Breakfast

88
V Lee/The Occidental

I sit at the table, watching the world go by

feeling like pure freedom, I think I can fly

and write, and act, and shout with joy out a spell

what was this marvel, pray tell?

 

When the mental hurricane strikes, and your senses shatter,

there is no pain or pleasure, nothing really matters,

your motivation and desires, drowned by your brain’s

screech of exhaustion, despair and squalor.

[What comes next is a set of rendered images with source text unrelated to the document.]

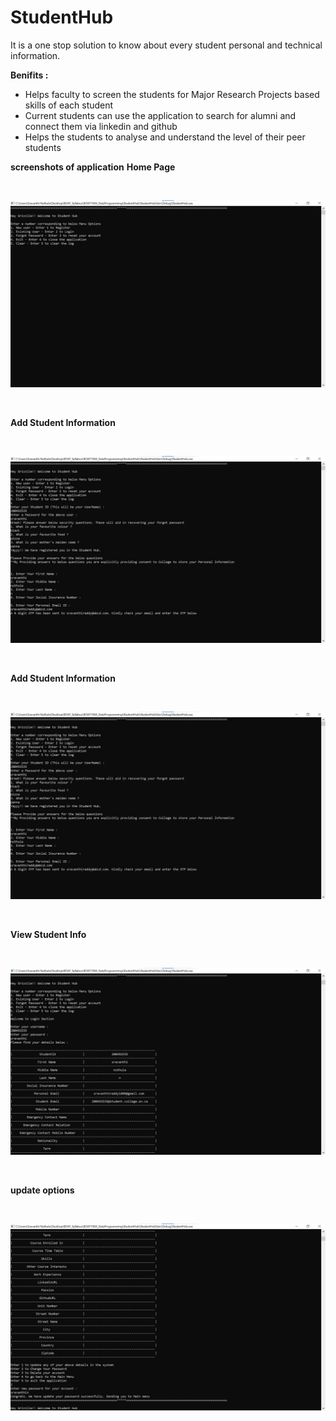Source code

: # StudentHub
It is a one stop solution to know about every student personal and technical information.


**Benifits :**
* Helps faculty to screen the students for Major Research Projects based skills of each student
* Current students can use the application to search for alumni and connect them via linkedin and github
* Helps the students to analyse and understand the level of their peer students

**screenshots of application**
**Home Page**
<p>&nbsp;</p>

![Alt text](/StudentHub/images/main-menu.jpg?raw=true)

<p>&nbsp;</p>

**Add Student Information**
<p>&nbsp;</p>

![Alt text](/StudentHub/images/register-email-otp.jpg?raw=true)

<p>&nbsp;</p>


**Add Student Information**
<p>&nbsp;</p>

![Alt text](/StudentHub/images/register-email-otp.jpg?raw=true)

<p>&nbsp;</p>

**View Student Info**
<p>&nbsp;</p>

![Alt text](/StudentHub/images/login-showing-info.jpg?raw=true)

<p>&nbsp;</p>



**update options**
<p>&nbsp;</p>

![Alt text](/StudentHub/images/edit%20options%20.jpg?raw=true)

<p>&nbsp;</p>
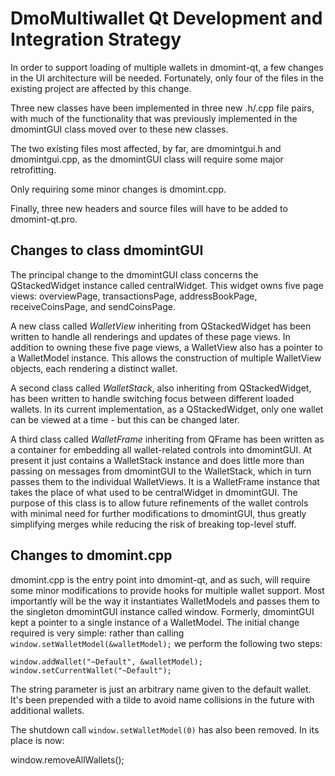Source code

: DmoMultiwallet Qt Development and Integration Strategy
===================================================

In order to support loading of multiple wallets in dmomint-qt, a few changes in the UI architecture will be needed.
Fortunately, only four of the files in the existing project are affected by this change.

Three new classes have been implemented in three new .h/.cpp file pairs, with much of the functionality that was previously
implemented in the dmomintGUI class moved over to these new classes.

The two existing files most affected, by far, are dmomintgui.h and dmomintgui.cpp, as the dmomintGUI class will require
some major retrofitting.

Only requiring some minor changes is dmomint.cpp.

Finally, three new headers and source files will have to be added to dmomint-qt.pro.

Changes to class dmomintGUI
---------------------------
The principal change to the dmomintGUI class concerns the QStackedWidget instance called centralWidget.
This widget owns five page views: overviewPage, transactionsPage, addressBookPage, receiveCoinsPage, and sendCoinsPage.

A new class called *WalletView* inheriting from QStackedWidget has been written to handle all renderings and updates of
these page views. In addition to owning these five page views, a WalletView also has a pointer to a WalletModel instance.
This allows the construction of multiple WalletView objects, each rendering a distinct wallet.

A second class called *WalletStack*, also inheriting from QStackedWidget, has been written to handle switching focus between
different loaded wallets. In its current implementation, as a QStackedWidget, only one wallet can be viewed at a time -
but this can be changed later.

A third class called *WalletFrame* inheriting from QFrame has been written as a container for embedding all wallet-related
controls into dmomintGUI. At present it just contains a WalletStack instance and does little more than passing on messages
from dmomintGUI to the WalletStack, which in turn passes them to the individual WalletViews. It is a WalletFrame instance
that takes the place of what used to be centralWidget in dmomintGUI. The purpose of this class is to allow future
refinements of the wallet controls with minimal need for further modifications to dmomintGUI, thus greatly simplifying
merges while reducing the risk of breaking top-level stuff.

Changes to dmomint.cpp
----------------------
dmomint.cpp is the entry point into dmomint-qt, and as such, will require some minor modifications to provide hooks for
multiple wallet support. Most importantly will be the way it instantiates WalletModels and passes them to the
singleton dmomintGUI instance called window. Formerly, dmomintGUI kept a pointer to a single instance of a WalletModel.
The initial change required is very simple: rather than calling `window.setWalletModel(&walletModel);` we perform the
following two steps:

	window.addWallet("~Default", &walletModel);
	window.setCurrentWallet("~Default");

The string parameter is just an arbitrary name given to the default wallet. It's been prepended with a tilde to avoid name collisions in the future with additional wallets.

The shutdown call `window.setWalletModel(0)` has also been removed. In its place is now:

window.removeAllWallets();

“Does anything make sense? Why do I bother?”

 

Worst of all, squalls aside,

the will for maintenance is become elide,

eating becomes a chore,

nutrition forced down your throat,

after much self-goading, and with much remorse.

 

But there was I, that rainy Saturday,

with a breakfast I forgot I loved until I ate;

while tangy whey and chewy curds filled my mouth,

the future seemed possible, there was little doubt.

 

Fear, there was, but hope and life too.

Meals were reinvigorating sustenance,

rather than mere penance,

as I prayed to the gods

of physical health and weight loss

to distract from my soul’s degradation.

 

With pharmaceuticals in my veins,

I’m not under the delusion

that my aches and pains

have vanished with much haste.

But now, when I eat, I also taste.

 

It’s a surreal experience, for someone like me

seeing things for what they are, quite clearly

and finally enjoying the sensory sensations

that I had long considered unpleasant burdens

 

For those who read and struggle in this vortex,

a stormy sea of exhaustion through your prefrontal cortex,

while it seems endless, it is not so, and soon

a taste you’ve seldom tasted will be with you.